#### TASK OBJECTIVE
Starting at the line that holds "0.1904 to 0.1990" and stopping at the line that holds "The calculus gives", restate the records below word for word, with both of those lines included.

============

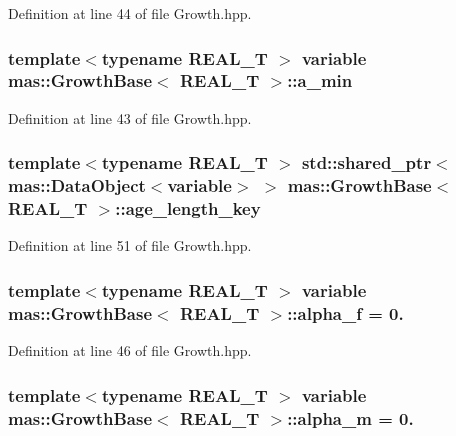 Definition at line 44 of file Growth.\-hpp.

\hypertarget{structmas_1_1_growth_base_aab84c98377a8d04e4dcaaa7e7e19d2e2}{
\subsubsection[{a\-\_\-min}]{\setlength{\rightskip}{0pt plus 5cm}template$<$typename R\-E\-A\-L\-\_\-\-T $>$ {\bf variable} {\bf mas\-::\-Growth\-Base}$<$ R\-E\-A\-L\-\_\-\-T $>$\-::a\-\_\-min}}\label{structmas_1_1_growth_base_aab84c98377a8d04e4dcaaa7e7e19d2e2}


Definition at line 43 of file Growth.\-hpp.

\hypertarget{structmas_1_1_growth_base_a8b31d8d43f6ec3383d3be31a674f997a}{
\subsubsection[{age\-\_\-length\-\_\-key}]{\setlength{\rightskip}{0pt plus 5cm}template$<$typename R\-E\-A\-L\-\_\-\-T $>$ std\-::shared\-\_\-ptr$<${\bf mas\-::\-Data\-Object}$<${\bf variable}$>$ $>$ {\bf mas\-::\-Growth\-Base}$<$ R\-E\-A\-L\-\_\-\-T $>$\-::age\-\_\-length\-\_\-key}}\label{structmas_1_1_growth_base_a8b31d8d43f6ec3383d3be31a674f997a}


Definition at line 51 of file Growth.\-hpp.

\hypertarget{structmas_1_1_growth_base_a412552f9b7d23d1c1f056e826b8981ae}{
\subsubsection[{alpha\-\_\-f}]{\setlength{\rightskip}{0pt plus 5cm}template$<$typename R\-E\-A\-L\-\_\-\-T $>$ {\bf variable} {\bf mas\-::\-Growth\-Base}$<$ R\-E\-A\-L\-\_\-\-T $>$\-::alpha\-\_\-f = 0.}}\label{structmas_1_1_growth_base_a412552f9b7d23d1c1f056e826b8981ae}


Definition at line 46 of file Growth.\-hpp.

\hypertarget{structmas_1_1_growth_base_a396354505138367e93a446571e934e9e}{
\subsubsection[{alpha\-\_\-m}]{\setlength{\rightskip}{0pt plus 5cm}template$<$typename R\-E\-A\-L\-\_\-\-T $>$ {\bf variable} {\bf mas\-::\-Growth\-Base}$<$ R\-E\-A\-L\-\_\-\-T $>$\-::alpha\-\_\-m = 0.}}\label{structmas_1_1_growth_base_a396354505138367e93a446571e934e9e}


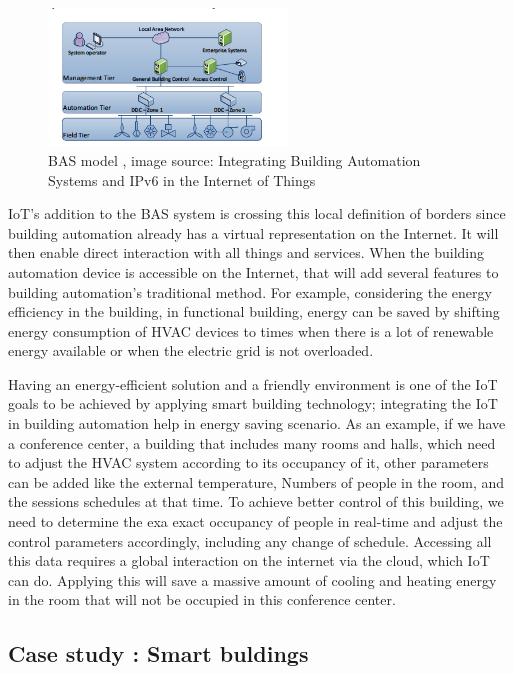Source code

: \documentclass[conference]{IEEEtran}
\begin{document}
\begin{figure}[h!]
	\centering
	\includegraphics[width=2.5in]{newIOt.png}
	\caption{\label{neu}  BAS  model
		, image source: Integrating Building Automation Systems and IPv6
in the Internet of Things
		\cite{NewIOT} }
\end{figure}



IoT's addition to the BAS system is crossing this local definition of borders since building automation already has a virtual representation on the Internet. It will then enable direct interaction with all things and services. When the building automation device is accessible on the Internet, that will add several features to building automation's traditional method. For example, considering the energy efficiency in the building, in functional building\cite{NewIOT}, energy can be saved by shifting energy consumption of HVAC devices to times when there is a lot of renewable energy available or when the electric grid is not overloaded. 


Having an energy-efficient solution and a friendly environment is one of the IoT goals to be achieved by applying smart building technology; integrating the IoT in building automation help in energy saving scenario. As an example\cite{NewIOT}, if we have a conference center, a building that includes many rooms and halls, which need to adjust the HVAC system according to its occupancy of it, other parameters can be added like the external temperature, Numbers of people in the room, and the sessions schedules at that time. To achieve better control of this building, we need to determine the exa exact occupancy of people in real-time and adjust the control parameters accordingly, including any change of schedule. Accessing all this data requires a global interaction on the internet via the cloud, which IoT can do. Applying this will save a massive amount of cooling and heating energy in the room that will not be occupied in this conference center. 


\subsection{Case study : Smart buldings}
\end{document}
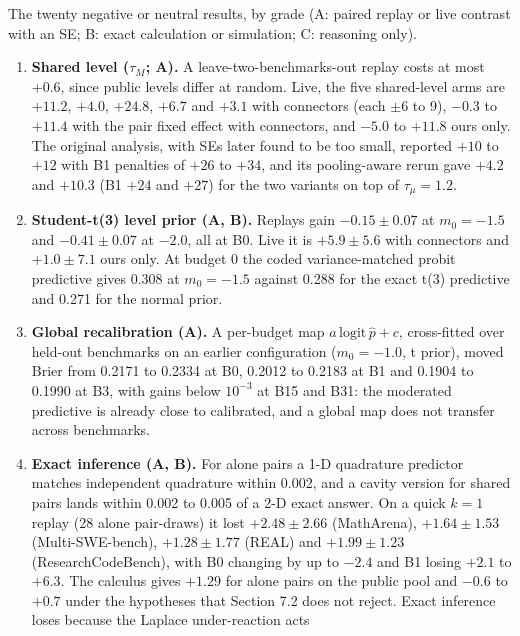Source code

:\documentclass[
]{article}
\providecommand{\tightlist}{%
  \setlength{\itemsep}{0pt}\setlength{\parskip}{0pt}}
\begin{document}
The twenty negative or neutral results, by grade (A: paired replay or
live contrast with an SE; B: exact calculation or simulation; C:
reasoning only).

\begin{enumerate}
\def\labelenumi{\arabic{enumi}.}
\tightlist
\item
  \textbf{Shared level (\(\tau_M\); A).} A leave-two-benchmarks-out
  replay costs at most \(+0.6\), since public levels differ at random.
  Live, the five shared-level arms are \(+11.2\), \(+4.0\), \(+24.8\),
  \(+6.7\) and \(+3.1\) with connectors (each \(\pm 6\) to 9), \(-0.3\)
  to \(+11.4\) with the pair fixed effect with connectors, and \(-5.0\)
  to \(+11.8\) ours only. The original analysis, with SEs later found to
  be too small, reported \(+10\) to \(+12\) with B1 penalties of \(+26\)
  to \(+34\), and its pooling-aware rerun gave \(+4.2\) and \(+10.3\)
  (B1 \(+24\) and \(+27\)) for the two variants on top of
  \(\tau_\mu = 1.2\).
\item
  \textbf{Student-t(3) level prior (A, B).} Replays gain
  \(-0.15 \pm 0.07\) at \(m_0 = -1.5\) and \(-0.41 \pm 0.07\) at
  \(-2.0\), all at B0. Live it is \(+5.9 \pm 5.6\) with connectors and
  \(+1.0 \pm 7.1\) ours only. At budget 0 the coded variance-matched
  probit predictive gives 0.308 at \(m_0 = -1.5\) against 0.288 for the
  exact t(3) predictive and 0.271 for the normal prior.
\item
  \textbf{Global recalibration (A).} A per-budget map
  \(a\,\mathrm{logit}\,\hat p + c\), cross-fitted over held-out
  benchmarks on an earlier configuration (\(m_0 = -1.0\), t prior),
  moved Brier from 0.2171 to 0.2334 at B0, 0.2012 to 0.2183 at B1 and
  0.1904 to 0.1990 at B3, with gains below \(10^{-3}\) at B15 and B31:
  the moderated predictive is already close to calibrated, and a global
  map does not transfer across benchmarks.
\item
  \textbf{Exact inference (A, B).} For alone pairs a 1-D quadrature
  predictor matches independent quadrature within 0.002, and a cavity
  version for shared pairs lands within 0.002 to 0.005 of a 2-D exact
  answer. On a quick \(k = 1\) replay (28 alone pair-draws) it lost
  \(+2.48 \pm 2.66\) (MathArena), \(+1.64 \pm 1.53\) (Multi-SWE-bench),
  \(+1.28 \pm 1.77\) (REAL) and \(+1.99 \pm 1.23\) (ResearchCodeBench),
  with B0 changing by up to \(-2.4\) and B1 losing \(+2.1\) to \(+6.3\).
  The calculus gives \(+1.29\) for alone pairs on the public pool and
  \(-0.6\) to \(+0.7\) under the hypotheses that Section 7.2 does not
  reject. Exact inference loses because the Laplace under-reaction acts

\end{enumerate}
\end{document}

============

#### TASK SOLUTION
  0.1904 to 0.1990 at B3, with gains below \(10^{-3}\) at B15 and B31:
  the moderated predictive is already close to calibrated, and a global
  map does not transfer across benchmarks.
\item
  \textbf{Exact inference (A, B).} For alone pairs a 1-D quadrature
  predictor matches independent quadrature within 0.002, and a cavity
  version for shared pairs lands within 0.002 to 0.005 of a 2-D exact
  answer. On a quick \(k = 1\) replay (28 alone pair-draws) it lost
  \(+2.48 \pm 2.66\) (MathArena), \(+1.64 \pm 1.53\) (Multi-SWE-bench),
  \(+1.28 \pm 1.77\) (REAL) and \(+1.99 \pm 1.23\) (ResearchCodeBench),
  with B0 changing by up to \(-2.4\) and B1 losing \(+2.1\) to \(+6.3\).
  The calculus gives \(+1.29\) for alone pairs on the public pool and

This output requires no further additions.